Acta Endocrinol (Buchar). 2018 Jan-Mar;14(1):1-10. doi: 10.4183/aeb.2018.1.

Abstract

Purpose: Minimally invasive follicular thyroid carcinomas (MIFCs) are uncommon; literature offers limited guidance on their natural history and management. Starting January 2015 we measured circulating tumor cells (CTCs) in patients with MIFC (n=22) or benign thyroid tumors with follicular features (n=4).

Methods: In a retrospective analysis, we assessed detectability of and serial changes in CTC, compared demographic/clinical differences between CTC-positive versus CTC-negative subgroups using Student's t-test, and examined correlations between CTC status and serum thyroglobulin using Spearman's test. CTCs were quantitated via immunomagnetic separation/microscopic inspection.

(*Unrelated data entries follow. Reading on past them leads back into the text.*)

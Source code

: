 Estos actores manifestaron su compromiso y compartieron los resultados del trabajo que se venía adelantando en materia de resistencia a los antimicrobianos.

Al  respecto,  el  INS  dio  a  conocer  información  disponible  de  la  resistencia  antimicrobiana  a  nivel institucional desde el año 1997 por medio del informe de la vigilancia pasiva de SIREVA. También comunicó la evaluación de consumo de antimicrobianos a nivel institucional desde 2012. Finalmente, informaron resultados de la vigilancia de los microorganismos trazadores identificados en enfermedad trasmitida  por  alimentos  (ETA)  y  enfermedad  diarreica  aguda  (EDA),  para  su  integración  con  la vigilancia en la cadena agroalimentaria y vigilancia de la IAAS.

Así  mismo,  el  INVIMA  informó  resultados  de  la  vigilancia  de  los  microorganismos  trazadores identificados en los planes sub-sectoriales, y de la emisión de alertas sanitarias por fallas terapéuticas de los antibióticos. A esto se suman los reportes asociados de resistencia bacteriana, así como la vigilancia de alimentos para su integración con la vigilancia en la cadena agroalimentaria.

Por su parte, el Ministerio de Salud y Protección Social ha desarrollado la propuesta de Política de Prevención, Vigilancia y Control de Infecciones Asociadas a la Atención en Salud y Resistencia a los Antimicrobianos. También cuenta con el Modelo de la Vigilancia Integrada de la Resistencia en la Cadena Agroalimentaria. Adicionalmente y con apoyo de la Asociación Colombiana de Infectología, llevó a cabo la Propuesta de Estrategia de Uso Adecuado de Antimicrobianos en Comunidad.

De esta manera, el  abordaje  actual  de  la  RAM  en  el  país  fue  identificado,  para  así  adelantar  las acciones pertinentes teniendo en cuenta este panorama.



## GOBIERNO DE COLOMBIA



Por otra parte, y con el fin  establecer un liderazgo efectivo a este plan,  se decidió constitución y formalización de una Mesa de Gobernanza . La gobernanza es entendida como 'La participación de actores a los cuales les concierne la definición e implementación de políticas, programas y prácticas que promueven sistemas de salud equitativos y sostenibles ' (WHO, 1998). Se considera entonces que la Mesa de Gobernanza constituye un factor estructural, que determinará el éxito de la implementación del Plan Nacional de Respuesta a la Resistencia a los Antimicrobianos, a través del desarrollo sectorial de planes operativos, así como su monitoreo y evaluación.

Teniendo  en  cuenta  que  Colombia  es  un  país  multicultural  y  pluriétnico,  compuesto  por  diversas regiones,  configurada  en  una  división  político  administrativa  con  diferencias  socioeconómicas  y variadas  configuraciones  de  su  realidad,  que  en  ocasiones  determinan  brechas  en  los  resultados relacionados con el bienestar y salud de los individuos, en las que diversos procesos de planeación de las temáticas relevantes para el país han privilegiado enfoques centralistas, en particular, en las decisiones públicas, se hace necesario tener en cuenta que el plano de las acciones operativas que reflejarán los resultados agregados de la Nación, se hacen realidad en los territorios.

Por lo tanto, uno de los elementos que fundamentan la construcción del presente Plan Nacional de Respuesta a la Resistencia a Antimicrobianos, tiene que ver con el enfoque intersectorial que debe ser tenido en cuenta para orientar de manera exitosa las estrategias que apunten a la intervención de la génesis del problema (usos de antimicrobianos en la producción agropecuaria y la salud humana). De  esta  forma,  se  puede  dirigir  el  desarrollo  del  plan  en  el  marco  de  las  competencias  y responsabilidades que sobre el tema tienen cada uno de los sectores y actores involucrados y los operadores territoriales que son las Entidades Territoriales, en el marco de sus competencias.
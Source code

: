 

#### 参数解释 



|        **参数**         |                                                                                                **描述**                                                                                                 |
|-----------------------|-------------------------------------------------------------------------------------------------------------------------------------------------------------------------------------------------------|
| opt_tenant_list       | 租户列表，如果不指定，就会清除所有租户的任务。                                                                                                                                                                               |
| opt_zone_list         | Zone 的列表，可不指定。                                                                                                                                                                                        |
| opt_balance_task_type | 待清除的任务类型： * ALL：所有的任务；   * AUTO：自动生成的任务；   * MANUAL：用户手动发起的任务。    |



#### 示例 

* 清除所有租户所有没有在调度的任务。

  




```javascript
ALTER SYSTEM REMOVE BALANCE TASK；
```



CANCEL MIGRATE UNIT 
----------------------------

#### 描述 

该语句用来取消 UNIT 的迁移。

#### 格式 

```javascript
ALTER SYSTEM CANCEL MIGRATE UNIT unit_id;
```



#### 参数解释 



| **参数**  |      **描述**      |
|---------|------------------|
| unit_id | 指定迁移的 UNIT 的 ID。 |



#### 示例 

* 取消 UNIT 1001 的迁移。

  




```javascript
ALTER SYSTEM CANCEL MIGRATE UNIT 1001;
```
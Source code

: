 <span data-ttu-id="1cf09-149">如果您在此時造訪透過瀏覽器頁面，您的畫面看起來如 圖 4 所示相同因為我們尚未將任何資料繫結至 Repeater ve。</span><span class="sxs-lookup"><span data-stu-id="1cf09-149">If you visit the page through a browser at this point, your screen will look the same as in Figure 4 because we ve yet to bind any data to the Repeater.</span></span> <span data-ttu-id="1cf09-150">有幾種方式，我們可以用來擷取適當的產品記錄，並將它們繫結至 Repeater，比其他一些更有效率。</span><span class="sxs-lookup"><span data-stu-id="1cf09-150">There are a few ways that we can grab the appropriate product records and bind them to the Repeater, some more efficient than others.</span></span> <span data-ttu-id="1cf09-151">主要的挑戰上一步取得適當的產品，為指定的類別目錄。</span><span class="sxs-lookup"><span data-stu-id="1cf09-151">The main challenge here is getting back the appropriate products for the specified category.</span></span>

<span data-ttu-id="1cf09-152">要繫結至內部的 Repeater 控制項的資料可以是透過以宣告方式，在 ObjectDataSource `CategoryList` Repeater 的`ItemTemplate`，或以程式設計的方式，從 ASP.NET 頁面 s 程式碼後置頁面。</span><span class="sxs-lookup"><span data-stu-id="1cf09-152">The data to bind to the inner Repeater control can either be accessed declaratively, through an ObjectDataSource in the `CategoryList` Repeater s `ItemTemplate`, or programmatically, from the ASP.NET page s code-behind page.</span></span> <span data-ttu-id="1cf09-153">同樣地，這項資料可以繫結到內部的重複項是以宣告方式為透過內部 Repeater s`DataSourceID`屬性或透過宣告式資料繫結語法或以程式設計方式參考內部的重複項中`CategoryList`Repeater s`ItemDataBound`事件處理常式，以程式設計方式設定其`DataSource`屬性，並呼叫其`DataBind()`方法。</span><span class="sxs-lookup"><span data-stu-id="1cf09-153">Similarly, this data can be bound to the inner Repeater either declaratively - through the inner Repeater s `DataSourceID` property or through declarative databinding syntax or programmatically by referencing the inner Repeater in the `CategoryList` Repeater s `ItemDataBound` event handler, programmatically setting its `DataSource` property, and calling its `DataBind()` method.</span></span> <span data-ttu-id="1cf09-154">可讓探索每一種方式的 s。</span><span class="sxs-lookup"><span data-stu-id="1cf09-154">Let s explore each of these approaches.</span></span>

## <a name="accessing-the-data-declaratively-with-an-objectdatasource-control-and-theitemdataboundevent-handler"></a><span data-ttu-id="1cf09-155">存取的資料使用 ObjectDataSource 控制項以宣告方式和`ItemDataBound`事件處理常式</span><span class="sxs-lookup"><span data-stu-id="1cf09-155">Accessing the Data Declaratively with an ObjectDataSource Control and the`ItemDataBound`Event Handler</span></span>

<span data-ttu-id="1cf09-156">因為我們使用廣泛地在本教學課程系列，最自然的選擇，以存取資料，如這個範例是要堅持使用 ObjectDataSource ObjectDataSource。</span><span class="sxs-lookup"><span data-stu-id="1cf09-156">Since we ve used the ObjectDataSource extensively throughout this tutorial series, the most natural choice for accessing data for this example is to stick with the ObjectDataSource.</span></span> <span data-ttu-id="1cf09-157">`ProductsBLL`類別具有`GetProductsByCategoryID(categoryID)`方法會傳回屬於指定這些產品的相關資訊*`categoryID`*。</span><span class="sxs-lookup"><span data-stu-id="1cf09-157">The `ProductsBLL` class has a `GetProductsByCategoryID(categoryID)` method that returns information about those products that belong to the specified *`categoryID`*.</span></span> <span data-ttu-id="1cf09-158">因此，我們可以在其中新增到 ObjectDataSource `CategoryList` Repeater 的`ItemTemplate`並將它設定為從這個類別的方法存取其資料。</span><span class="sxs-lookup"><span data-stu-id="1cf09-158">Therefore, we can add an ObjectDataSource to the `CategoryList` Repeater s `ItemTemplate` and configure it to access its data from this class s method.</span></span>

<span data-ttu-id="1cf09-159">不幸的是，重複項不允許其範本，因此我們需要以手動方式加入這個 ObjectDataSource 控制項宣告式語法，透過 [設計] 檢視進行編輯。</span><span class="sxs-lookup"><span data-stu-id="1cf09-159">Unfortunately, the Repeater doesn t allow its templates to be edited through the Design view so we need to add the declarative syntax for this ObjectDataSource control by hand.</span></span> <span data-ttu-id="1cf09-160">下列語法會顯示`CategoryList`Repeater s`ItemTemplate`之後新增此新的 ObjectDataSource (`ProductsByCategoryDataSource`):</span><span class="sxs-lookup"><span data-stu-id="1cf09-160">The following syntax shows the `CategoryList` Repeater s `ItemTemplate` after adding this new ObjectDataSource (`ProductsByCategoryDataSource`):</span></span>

Results: Thirteen patients (50%: 12/22 MIFC, 1/4 benign tumor) were initially CTC-positive; 3 remained CTC-positive in ≥1 subsequent measurement. CTC-positive patients had larger tumors and more frequent multifocality and vascular invasion versus CTC-negative patients (n=13). However, no tested variable differed significantly between the subgroups. After 17.2±10.5 months, neither subgroup showed evidence of disease. Significant correlation was absent (p ≥ 0.263) between CTC and Tg negativity (r = 0.243; n=13 evaluable) or initial CTC positivity and Tg positivity (r = -0.418; n=9 evaluable).

Conclusions: In the studied settings, CTC measurement is feasible, has unclear clinical/outcome implications, but may provide different information versus thyroglobulin testing. Lengthier assessment is warranted in larger series.

Keywords: circulating tumor cells (CTCs); differentiated thyroid carcinoma (DTC); minimally invasive follicular thyroid carcinoma (MIFC); risk stratification.